On the DLP front, you can consider the Mitsubishi HD1000u, which is brighter, but not significantly so. At its best, the Sanyo easily beats the HD1000U in black levels, but, as usual, in certain scenes, where all the AI can’t do its thing, the HD1000U should have an edge. The Mitsubishi is $1495 MAP, but almost immediately, Mitsubishi started offering a free replacement lamp. That gives the pricing edge to the HD1000U. A typical DLP, you need to consider if it will place easily in your room, as it has a much more limited zoom lens, and no lens shift.
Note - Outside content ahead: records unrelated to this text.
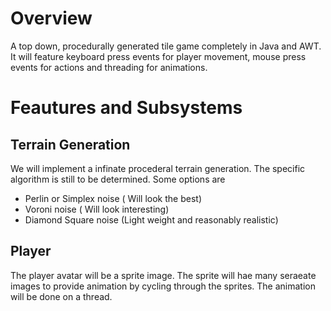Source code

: # Overview
A top down, procedurally generated tile game completely in Java and AWT. It will feature keyboard press events for player movement, mouse press events for actions and threading for animations.

# Feautures and Subsystems
## Terrain Generation
We will implement a infinate procederal terrain generation. The specific algorithm is still to be determined. Some options are
* Perlin or Simplex noise ( Will look the best)
* Voroni noise ( Will look interesting)
* Diamond Square noise (Light weight and reasonably realistic)

## Player
The player avatar will be a sprite image. The sprite will hae many seraeate images to provide animation by cycling through the sprites.
The animation will be done on a thread. 
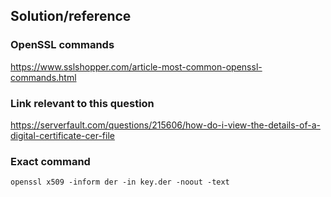 ## Solution/reference

### OpenSSL commands
https://www.sslshopper.com/article-most-common-openssl-commands.html

### Link relevant to this question
https://serverfault.com/questions/215606/how-do-i-view-the-details-of-a-digital-certificate-cer-file

### Exact command
`openssl x509 -inform der -in key.der -noout -text`
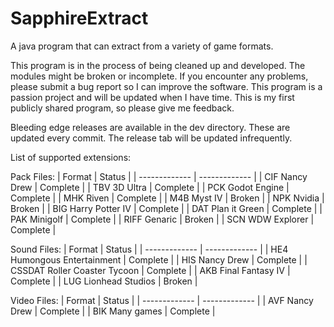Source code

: # SapphireExtract
A java program that can extract from a variety of game formats.

This program is in the process of being cleaned up and developed. The modules might be broken or incomplete. If you encounter any problems, please submit a bug report so I can improve the software. This program is a passion project and will be updated when I have time. This is my first publicly shared program, so please give me feedback.

Bleeding edge releases are available in the dev directory. These are updated every commit. The release tab will be updated infrequently.

List of supported extensions:

Pack Files:
| Format  | Status |
| ------------- | ------------- |
| CIF Nancy Drew  | Complete  |
| TBV 3D Ultra  |  Complete |
| PCK Godot Engine  | Complete  |
| MHK Riven  | Complete  |
| M4B Myst IV  | Broken  |
| NPK Nvidia  | Broken  |
| BIG Harry Potter IV  | Complete  |
| DAT Plan it Green  | Complete  |
| PAK Minigolf  | Complete  |
| RIFF Genaric  | Broken  |
| SCN WDW Explorer | Complete  |


Sound Files:
| Format  | Status |
| ------------- | ------------- |
| HE4 Humongous Entertainment  | Complete  |
| HIS Nancy Drew | Complete  |
| CSSDAT Roller Coaster Tycoon  | Complete  |
| AKB Final Fantasy IV  | Complete  |
| LUG Lionhead Studios | Broken  |


Video Files:
| Format  | Status |
| ------------- | ------------- |
| AVF Nancy Drew  | Complete  |
| BIK Many games  | Complete  |
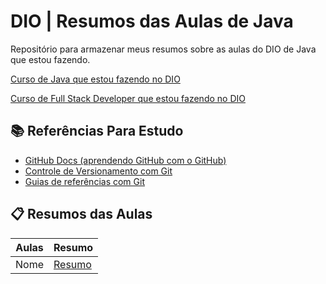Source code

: # DIO | Resumos das Aulas de Java
Repositório para armazenar meus resumos sobre as aulas do DIO de Java que estou fazendo.

[Curso de Java que estou fazendo no DIO](https://web.dio.me/track/coding-the-future-claro-java-spring-boot)

[Curso de Full Stack Developer que estou fazendo no DIO](https://web.dio.me/track/coding-the-future-xp-full-stack-developer)

## 📚 Referências Para Estudo
- [GitHub Docs (aprendendo GitHub com o GitHub)](https://docs.github.com/pt)
- [Controle de Versionamento com Git](https://git-scm.com/book/pt-br/v2/Começando-Sobre-Controle-de-Versão)
- [Guias de referências com Git](https://git-scm.com/docs)

## 📋 Resumos das Aulas

| Aulas | Resumo |
|-------|---------|
| Nome | [Resumo]()
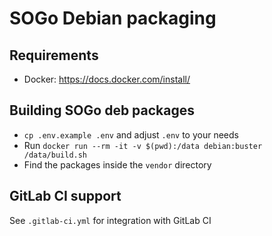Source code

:# SOGo Debian packaging

## Requirements
+ Docker: https://docs.docker.com/install/

## Building SOGo deb packages
+ `cp .env.example .env` and adjust `.env` to your needs
+ Run `docker run --rm -it -v $(pwd):/data debian:buster /data/build.sh`
+ Find the packages inside the `vendor` directory

## GitLab CI support
See `.gitlab-ci.yml` for integration with GitLab CI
The Optoma HD72, which has been around a while, can muster up more lumens in brightest mode, but, like the HD1000U, won’t produce quite as sharp an image. It’s always been a favorite of mine thanks to its punch, and should appeal more to those wanting general use – movies, TV/HDTV, etc., and are also more concerned about ambient light.
BenQ’s PE7700, perhaps the oldest DLP out there, is also very sharp, but like the Sanyo, isn’t particularly bright. (It has the best of the warranties – 3 years, with a first year replacement). The Sanyo again should have the edge (most of the time) in black levels. It’s been a long time since I played with the PE7700, but since my Darkchip3 PE8720, the step up product, is only close to the Sanyo in shadow detail, the Sanyo should have a good advantage.
Optoma HD70 – This is Optoma’s new entry level 720p projector and it is only $999. It is our next review. Since the HD72 on paper is a better, brighter projector than the HD70, I’ll have to expect that the HD70 really can’t take on the Sanyo on a performance basis, but easily wins on price. We shall see!
Back to my thoughts on the Sanyo PLV-Z5:
On the downside, it certainly isn’t the brightest projector in the class. But in all fairness, even in best modes it’s about average. Although, in Pure Cinema, low lamp, and iris on, it is truly Not Bright with barely 200 lumens. Fortunately you can get an excellent picture and still pump out over 400 lumens. Specifically, with a great setup in Creative Cinema, I had lumen measurements (full lamp) in the upper three hundreds to almost 500 lumens, depending on other settings. I can hardly call this projector underpowered. It just won’t be a top choice for those less movie focused, and wanting tons of lumens for their Sunday football, on really big screens.
A key decision factor will be your choice of screen and screen size. Based on common screen sizes, I would say, in most rooms with a neutral gain screen (1.0), optimum screen size, is anywhere from below 92″ diagonal to 106″ diagonal. Realizing that 110″ diagonal is an extremely popular size, no problem, just be sure to move to a screen with modest gain, like the Carada Brilliant White or Stewart Studiotek 130 (claiming 1.4 and 1.3 gain).